Tel qu'un Français le conçoit, ce n'est pas une idéologie, mais une méthode, la meilleure connue et la plus moderne pour régler le conflit ouvert depuis plus de cent années entre le travail et l'argent.
Dans ce procès, le fascisme soutient contre l'argent les droits du travail qui sont justes, et que les prérogatives usurpées de l'argent ne permettent plus de satisfaire.

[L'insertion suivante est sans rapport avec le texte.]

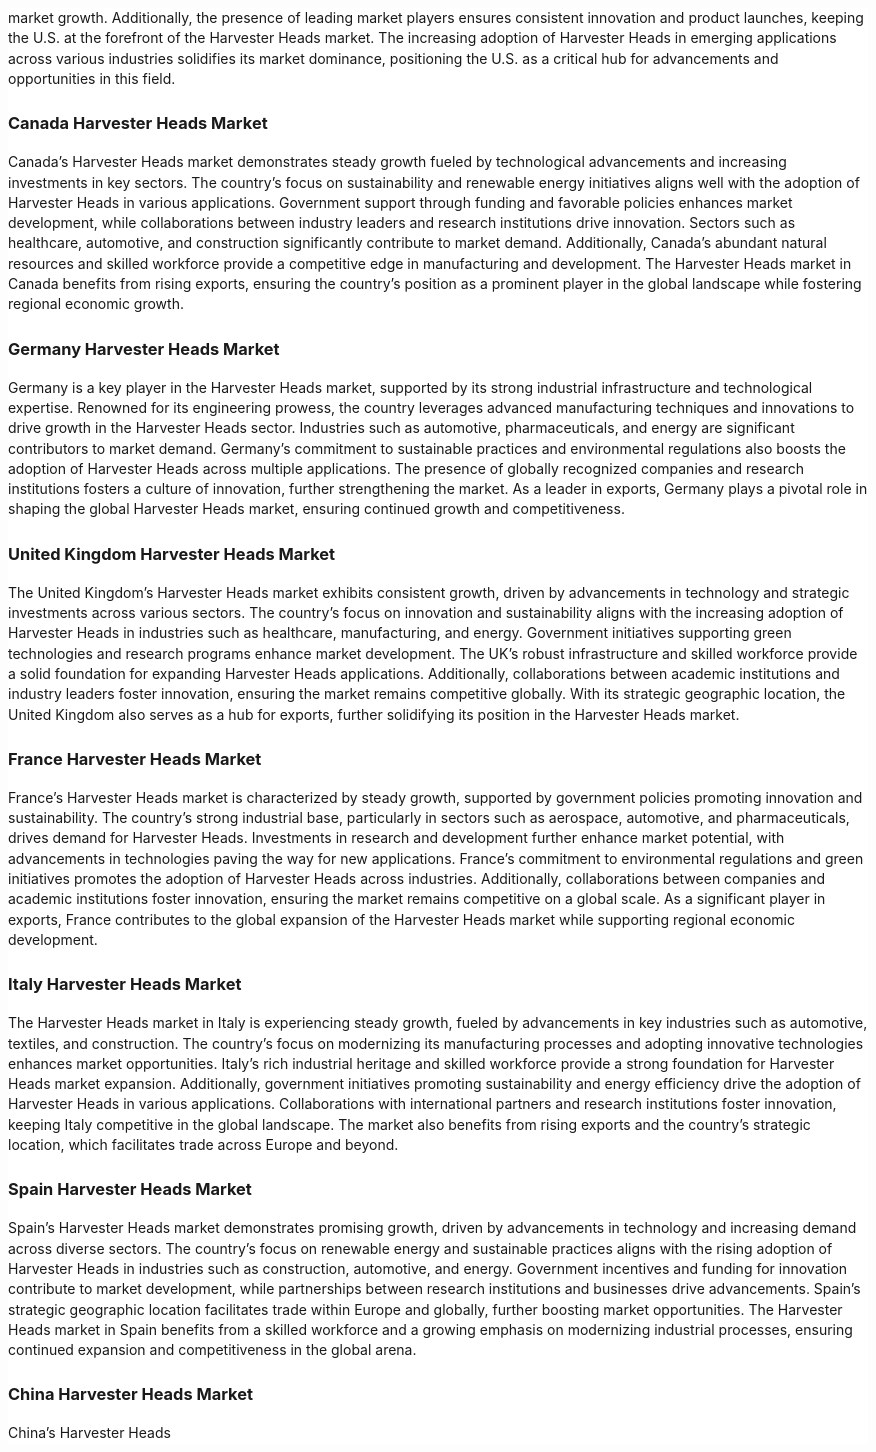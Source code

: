 market growth. Additionally, the presence of leading market players ensures consistent innovation and product launches, keeping the U.S. at the forefront of the Harvester Heads market. The increasing adoption of Harvester Heads in emerging applications across various industries solidifies its market dominance, positioning the U.S. as a critical hub for advancements and opportunities in this field.</p><h3>Canada Harvester Heads Market</h3><p>Canada&rsquo;s Harvester Heads market demonstrates steady growth fueled by technological advancements and increasing investments in key sectors. The country&rsquo;s focus on sustainability and renewable energy initiatives aligns well with the adoption of Harvester Heads in various applications. Government support through funding and favorable policies enhances market development, while collaborations between industry leaders and research institutions drive innovation. Sectors such as healthcare, automotive, and construction significantly contribute to market demand. Additionally, Canada&rsquo;s abundant natural resources and skilled workforce provide a competitive edge in manufacturing and development. The Harvester Heads market in Canada benefits from rising exports, ensuring the country&rsquo;s position as a prominent player in the global landscape while fostering regional economic growth.</p><h3>Germany Harvester Heads Market</h3><p>Germany is a key player in the Harvester Heads market, supported by its strong industrial infrastructure and technological expertise. Renowned for its engineering prowess, the country leverages advanced manufacturing techniques and innovations to drive growth in the Harvester Heads sector. Industries such as automotive, pharmaceuticals, and energy are significant contributors to market demand. Germany&rsquo;s commitment to sustainable practices and environmental regulations also boosts the adoption of Harvester Heads across multiple applications. The presence of globally recognized companies and research institutions fosters a culture of innovation, further strengthening the market. As a leader in exports, Germany plays a pivotal role in shaping the global Harvester Heads market, ensuring continued growth and competitiveness.</p><h3>United Kingdom Harvester Heads Market</h3><p>The United Kingdom&rsquo;s Harvester Heads market exhibits consistent growth, driven by advancements in technology and strategic investments across various sectors. The country&rsquo;s focus on innovation and sustainability aligns with the increasing adoption of Harvester Heads in industries such as healthcare, manufacturing, and energy. Government initiatives supporting green technologies and research programs enhance market development. The UK&rsquo;s robust infrastructure and skilled workforce provide a solid foundation for expanding Harvester Heads applications. Additionally, collaborations between academic institutions and industry leaders foster innovation, ensuring the market remains competitive globally. With its strategic geographic location, the United Kingdom also serves as a hub for exports, further solidifying its position in the Harvester Heads market.</p><h3>France Harvester Heads Market</h3><p>France&rsquo;s Harvester Heads market is characterized by steady growth, supported by government policies promoting innovation and sustainability. The country&rsquo;s strong industrial base, particularly in sectors such as aerospace, automotive, and pharmaceuticals, drives demand for Harvester Heads. Investments in research and development further enhance market potential, with advancements in technologies paving the way for new applications. France&rsquo;s commitment to environmental regulations and green initiatives promotes the adoption of Harvester Heads across industries. Additionally, collaborations between companies and academic institutions foster innovation, ensuring the market remains competitive on a global scale. As a significant player in exports, France contributes to the global expansion of the Harvester Heads market while supporting regional economic development.</p><h3>Italy Harvester Heads Market</h3><p>The Harvester Heads market in Italy is experiencing steady growth, fueled by advancements in key industries such as automotive, textiles, and construction. The country&rsquo;s focus on modernizing its manufacturing processes and adopting innovative technologies enhances market opportunities. Italy&rsquo;s rich industrial heritage and skilled workforce provide a strong foundation for Harvester Heads market expansion. Additionally, government initiatives promoting sustainability and energy efficiency drive the adoption of Harvester Heads in various applications. Collaborations with international partners and research institutions foster innovation, keeping Italy competitive in the global landscape. The market also benefits from rising exports and the country&rsquo;s strategic location, which facilitates trade across Europe and beyond.</p><h3>Spain Harvester Heads Market</h3><p>Spain&rsquo;s Harvester Heads market demonstrates promising growth, driven by advancements in technology and increasing demand across diverse sectors. The country&rsquo;s focus on renewable energy and sustainable practices aligns with the rising adoption of Harvester Heads in industries such as construction, automotive, and energy. Government incentives and funding for innovation contribute to market development, while partnerships between research institutions and businesses drive advancements. Spain&rsquo;s strategic geographic location facilitates trade within Europe and globally, further boosting market opportunities. The Harvester Heads market in Spain benefits from a skilled workforce and a growing emphasis on modernizing industrial processes, ensuring continued expansion and competitiveness in the global arena.</p><h3>China Harvester Heads Market</h3><p>China&rsquo;s Harvester Heads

Le fascisme, au rebours du marxisme, est positif. Il s'appuie sur ce qui est. La première de ces réalités est la nation, sol et peuple, dont il doit réunir et coordonner toutes les forces, dans l'intérêt supérieur de la communauté nationale, qui coïncide exactement avec l'intérêt du plus grand nombre de citoyens [fausse évidence, et même définition typiquement libérale, à la Stuart Mill !]. C'est dans une nation régie par un pouvoir vigoureux et stable, travaillant au maximum de ses forces et de ses ressources, et où les fruits de ce travail se répartissent aussi justement que le permet l'imperfection terrestre, c'est dans cette nation que les citoyens jouissent de la plus grande prospérité et de la plus grande sécurité, seul but de toute bonne politique.
Réaliste, le fascisme reconnaît, protège et encourage la famille, la propriété, l'émulation qui sont à la base de l'existence humaine. Il ne tend pas à niveler la société, ce qui serait l'avilir. Il rétablit au contraire la hiérarchie des mérites, disloquée par la démagogie.

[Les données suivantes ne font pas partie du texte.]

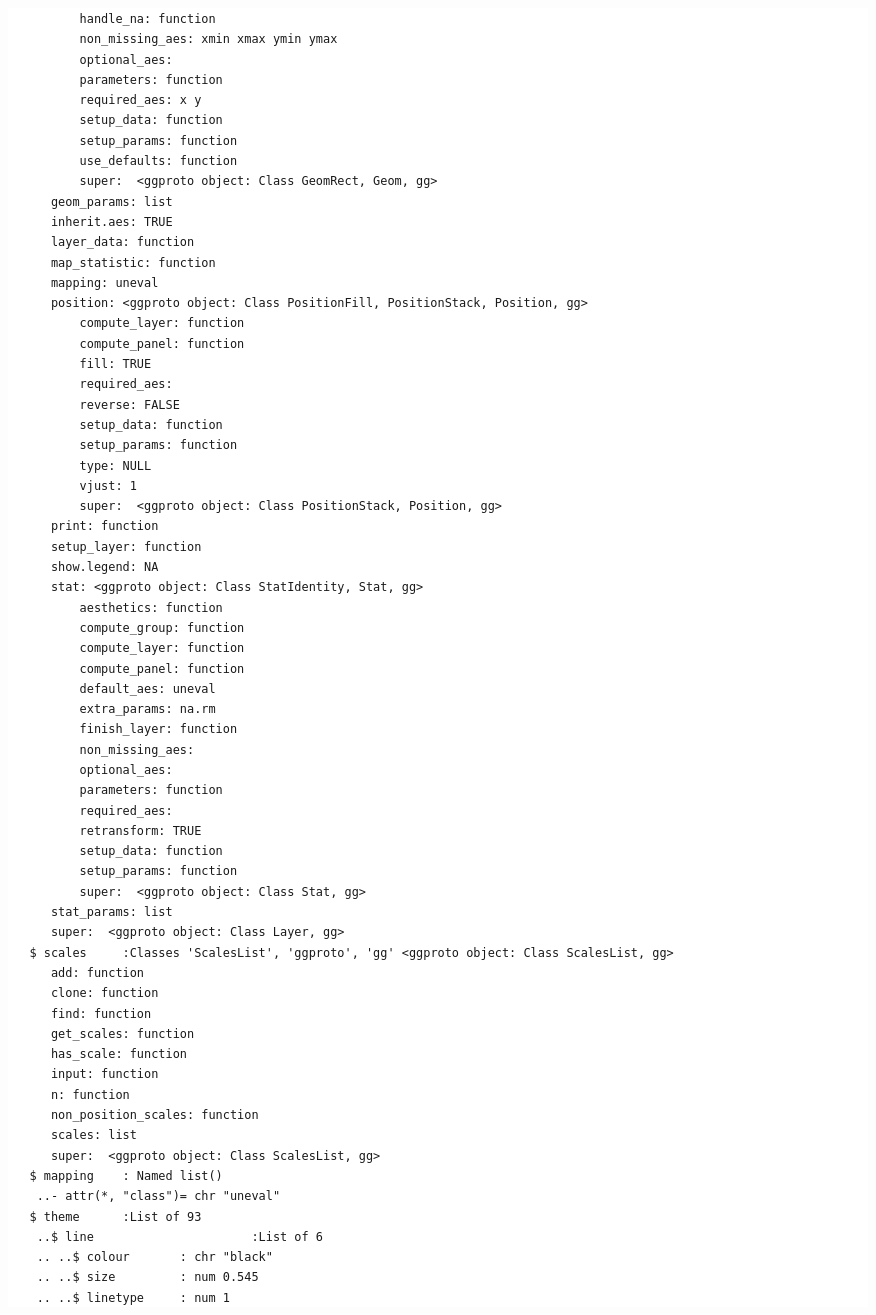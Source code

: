               handle_na: function
              non_missing_aes: xmin xmax ymin ymax
              optional_aes: 
              parameters: function
              required_aes: x y
              setup_data: function
              setup_params: function
              use_defaults: function
              super:  <ggproto object: Class GeomRect, Geom, gg>
          geom_params: list
          inherit.aes: TRUE
          layer_data: function
          map_statistic: function
          mapping: uneval
          position: <ggproto object: Class PositionFill, PositionStack, Position, gg>
              compute_layer: function
              compute_panel: function
              fill: TRUE
              required_aes: 
              reverse: FALSE
              setup_data: function
              setup_params: function
              type: NULL
              vjust: 1
              super:  <ggproto object: Class PositionStack, Position, gg>
          print: function
          setup_layer: function
          show.legend: NA
          stat: <ggproto object: Class StatIdentity, Stat, gg>
              aesthetics: function
              compute_group: function
              compute_layer: function
              compute_panel: function
              default_aes: uneval
              extra_params: na.rm
              finish_layer: function
              non_missing_aes: 
              optional_aes: 
              parameters: function
              required_aes: 
              retransform: TRUE
              setup_data: function
              setup_params: function
              super:  <ggproto object: Class Stat, gg>
          stat_params: list
          super:  <ggproto object: Class Layer, gg> 
       $ scales     :Classes 'ScalesList', 'ggproto', 'gg' <ggproto object: Class ScalesList, gg>
          add: function
          clone: function
          find: function
          get_scales: function
          has_scale: function
          input: function
          n: function
          non_position_scales: function
          scales: list
          super:  <ggproto object: Class ScalesList, gg> 
       $ mapping    : Named list()
        ..- attr(*, "class")= chr "uneval"
       $ theme      :List of 93
        ..$ line                      :List of 6
        .. ..$ colour       : chr "black"
        .. ..$ size         : num 0.545
        .. ..$ linetype     : num 1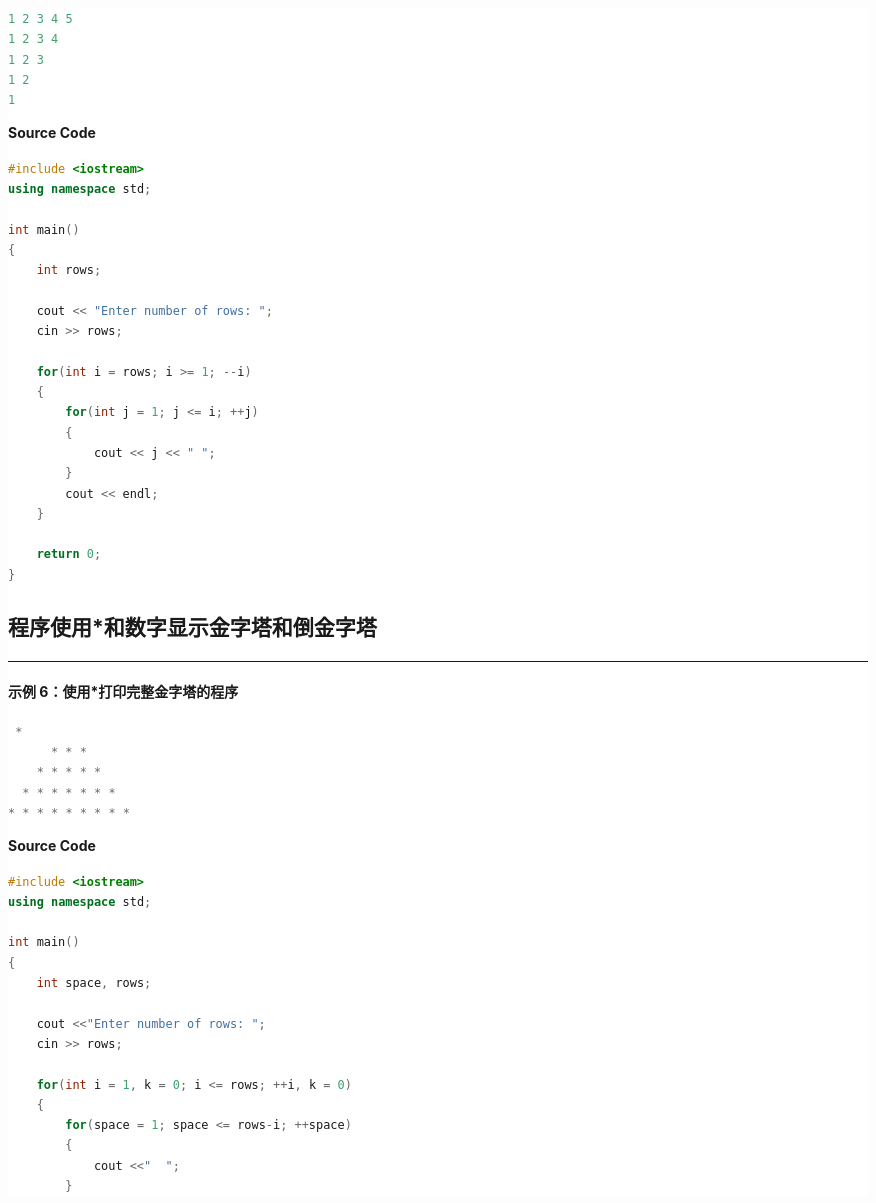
 ```cpp
1 2 3 4 5
1 2 3 4 
1 2 3
1 2
1
```

**Source Code**

```cpp
#include <iostream>
using namespace std;

int main()
{
    int rows;

    cout << "Enter number of rows: ";
    cin >> rows;

    for(int i = rows; i >= 1; --i)
    {
        for(int j = 1; j <= i; ++j)
        {
            cout << j << " ";
        }
        cout << endl;
    }

    return 0;
}
```

## 程序使用*和数字显示金字塔和倒金字塔

* * *

#### 示例 6：使用*打印完整金字塔的程序

```cpp
 *
      * * *
    * * * * *
  * * * * * * *
* * * * * * * * *
```

**Source Code**

```cpp
#include <iostream>
using namespace std;

int main()
{
    int space, rows;

    cout <<"Enter number of rows: ";
    cin >> rows;

    for(int i = 1, k = 0; i <= rows; ++i, k = 0)
    {
        for(space = 1; space <= rows-i; ++space)
        {
            cout <<"  ";
        }
```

Il est unificateur, et il ne peut avoir d'autre expression et d'autre armature que le parti unique, absorbant et régularisant la vie politique du pays. Il restaure le pouvoir autoritaire, le seul naturel, le substitue au pouvoir incertain et malsain issu des élections perpétuellement faussées, il consulte le pays grâce à des organes délégués par des réalités non politiques, dont les principales sont les métiers.
Pour bâtir cet édifice, le fascisme doit réduire à l'impuissance de nombreux ennemis, qui sont aussi ceux de la nation.
Il doit donc être avec rigueur antioligarchique, antijuif, antiparlementaire, antimaçonnique, anticlérical.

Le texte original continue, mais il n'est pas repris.